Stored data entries

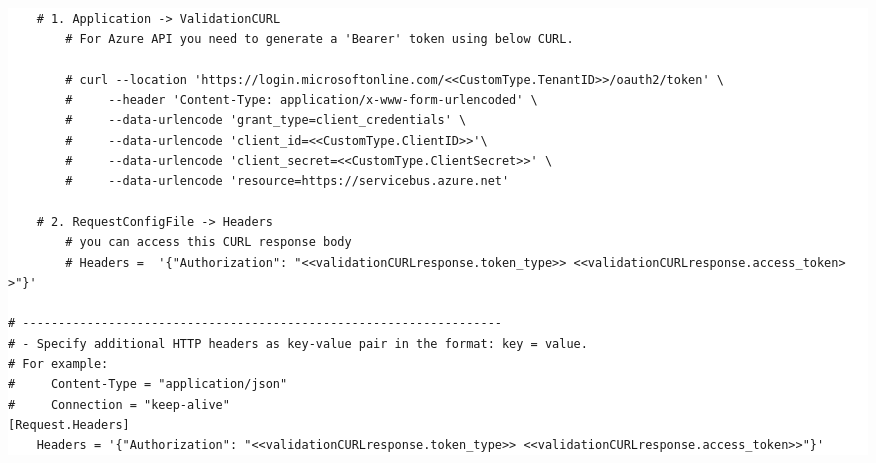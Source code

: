         # 1. Application -> ValidationCURL
            # For Azure API you need to generate a 'Bearer' token using below CURL. 

            # curl --location 'https://login.microsoftonline.com/<<CustomType.TenantID>>/oauth2/token' \
            #     --header 'Content-Type: application/x-www-form-urlencoded' \
            #     --data-urlencode 'grant_type=client_credentials' \
            #     --data-urlencode 'client_id=<<CustomType.ClientID>>'\
            #     --data-urlencode 'client_secret=<<CustomType.ClientSecret>>' \
            #     --data-urlencode 'resource=https://servicebus.azure.net'

        # 2. RequestConfigFile -> Headers
            # you can access this CURL response body 
            # Headers =  '{"Authorization": "<<validationCURLresponse.token_type>> <<validationCURLresponse.access_token>>"}'

    # -------------------------------------------------------------------
    # - Specify additional HTTP headers as key-value pair in the format: key = value.
    # For example:
    #     Content-Type = "application/json"
    #     Connection = "keep-alive"
    [Request.Headers]
        Headers = '{"Authorization": "<<validationCURLresponse.token_type>> <<validationCURLresponse.access_token>>"}'  
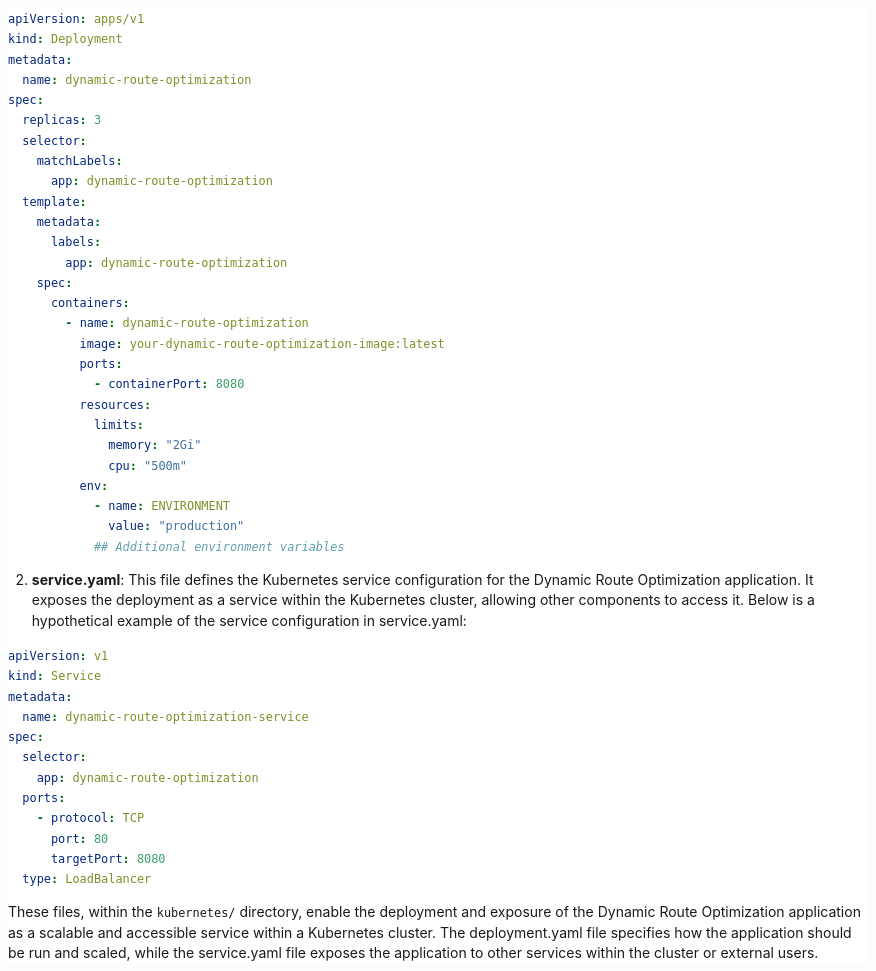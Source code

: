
 ```yaml
apiVersion: apps/v1
kind: Deployment
metadata:
  name: dynamic-route-optimization
spec:
  replicas: 3
  selector:
    matchLabels:
      app: dynamic-route-optimization
  template:
    metadata:
      labels:
        app: dynamic-route-optimization
    spec:
      containers:
        - name: dynamic-route-optimization
          image: your-dynamic-route-optimization-image:latest
          ports:
            - containerPort: 8080
          resources:
            limits:
              memory: "2Gi"
              cpu: "500m"
          env:
            - name: ENVIRONMENT
              value: "production"
            ## Additional environment variables
```

2. **service.yaml**: This file defines the Kubernetes service configuration for the Dynamic Route Optimization application. It exposes the deployment as a service within the Kubernetes cluster, allowing other components to access it. Below is a hypothetical example of the service configuration in service.yaml:

```yaml
apiVersion: v1
kind: Service
metadata:
  name: dynamic-route-optimization-service
spec:
  selector:
    app: dynamic-route-optimization
  ports:
    - protocol: TCP
      port: 80
      targetPort: 8080
  type: LoadBalancer
```

These files, within the `kubernetes/` directory, enable the deployment and exposure of the Dynamic Route Optimization application as a scalable and accessible service within a Kubernetes cluster. The deployment.yaml file specifies how the application should be run and scaled, while the service.yaml file exposes the application to other services within the cluster or external users.
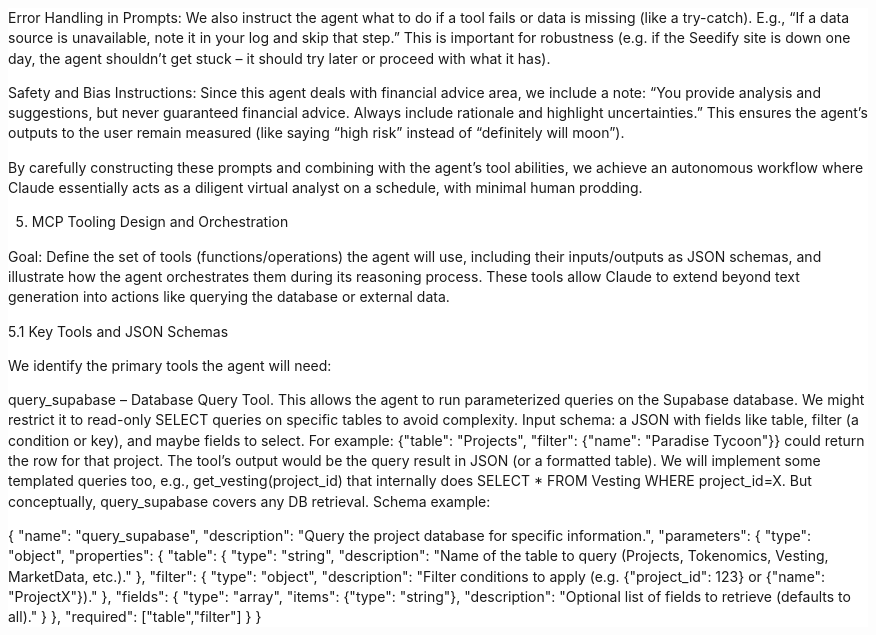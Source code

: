 Error Handling in Prompts: We also instruct the agent what to do if a tool fails or data is missing (like a try-catch). E.g., “If a data source is unavailable, note it in your log and skip that step.” This is important for robustness (e.g. if the Seedify site is down one day, the agent shouldn’t get stuck – it should try later or proceed with what it has).

Safety and Bias Instructions: Since this agent deals with financial advice area, we include a note: “You provide analysis and suggestions, but never guaranteed financial advice. Always include rationale and highlight uncertainties.” This ensures the agent’s outputs to the user remain measured (like saying “high risk” instead of “definitely will moon”).


By carefully constructing these prompts and combining with the agent’s tool abilities, we achieve an autonomous workflow where Claude essentially acts as a diligent virtual analyst on a schedule, with minimal human prodding.

5. MCP Tooling Design and Orchestration

Goal: Define the set of tools (functions/operations) the agent will use, including their inputs/outputs as JSON schemas, and illustrate how the agent orchestrates them during its reasoning process. These tools allow Claude to extend beyond text generation into actions like querying the database or external data.

5.1 Key Tools and JSON Schemas

We identify the primary tools the agent will need:

query_supabase – Database Query Tool. This allows the agent to run parameterized queries on the Supabase database. We might restrict it to read-only SELECT queries on specific tables to avoid complexity. Input schema: a JSON with fields like table, filter (a condition or key), and maybe fields to select. For example: {"table": "Projects", "filter": {"name": "Paradise Tycoon"}} could return the row for that project. The tool’s output would be the query result in JSON (or a formatted table). We will implement some templated queries too, e.g., get_vesting(project_id) that internally does SELECT * FROM Vesting WHERE project_id=X. But conceptually, query_supabase covers any DB retrieval. Schema example:


{
  "name": "query_supabase",
  "description": "Query the project database for specific information.",
  "parameters": {
    "type": "object",
    "properties": {
      "table": {
        "type": "string",
        "description": "Name of the table to query (Projects, Tokenomics, Vesting, MarketData, etc.)."
      },
      "filter": {
        "type": "object",
        "description": "Filter conditions to apply (e.g. {\"project_id\": 123} or {\"name\": \"ProjectX\"})."
      },
      "fields": {
        "type": "array",
        "items": {"type": "string"},
        "description": "Optional list of fields to retrieve (defaults to all)."
      }
    },
    "required": ["table","filter"]
  }
}
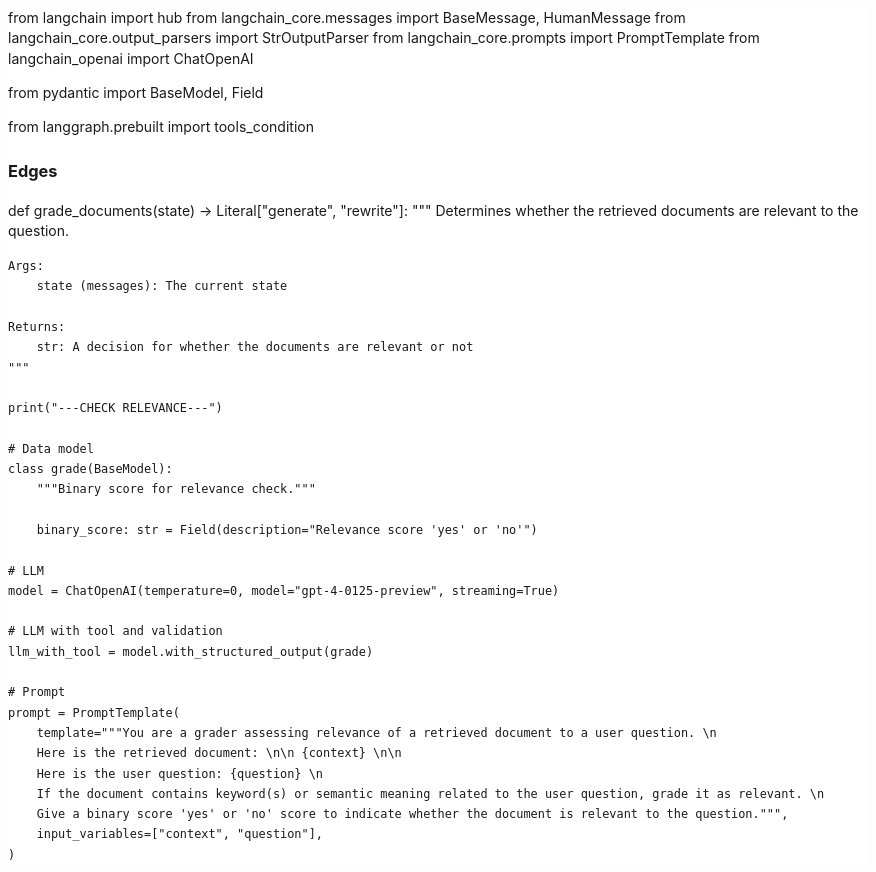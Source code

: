 from langchain import hub
from langchain_core.messages import BaseMessage, HumanMessage
from langchain_core.output_parsers import StrOutputParser
from langchain_core.prompts import PromptTemplate
from langchain_openai import ChatOpenAI

from pydantic import BaseModel, Field


from langgraph.prebuilt import tools_condition

### Edges


def grade_documents(state) -> Literal["generate", "rewrite"]:
    """
    Determines whether the retrieved documents are relevant to the question.

    Args:
        state (messages): The current state

    Returns:
        str: A decision for whether the documents are relevant or not
    """

    print("---CHECK RELEVANCE---")

    # Data model
    class grade(BaseModel):
        """Binary score for relevance check."""

        binary_score: str = Field(description="Relevance score 'yes' or 'no'")

    # LLM
    model = ChatOpenAI(temperature=0, model="gpt-4-0125-preview", streaming=True)

    # LLM with tool and validation
    llm_with_tool = model.with_structured_output(grade)

    # Prompt
    prompt = PromptTemplate(
        template="""You are a grader assessing relevance of a retrieved document to a user question. \n 
        Here is the retrieved document: \n\n {context} \n\n
        Here is the user question: {question} \n
        If the document contains keyword(s) or semantic meaning related to the user question, grade it as relevant. \n
        Give a binary score 'yes' or 'no' score to indicate whether the document is relevant to the question.""",
        input_variables=["context", "question"],
    )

WHAT YOU SHOULD DO – The required output is each line of the entries that contains the word "Content".

FINISHED EXERCISE –
            #     --header 'Content-Type: application/x-www-form-urlencoded' \
    #     Content-Type = "application/json"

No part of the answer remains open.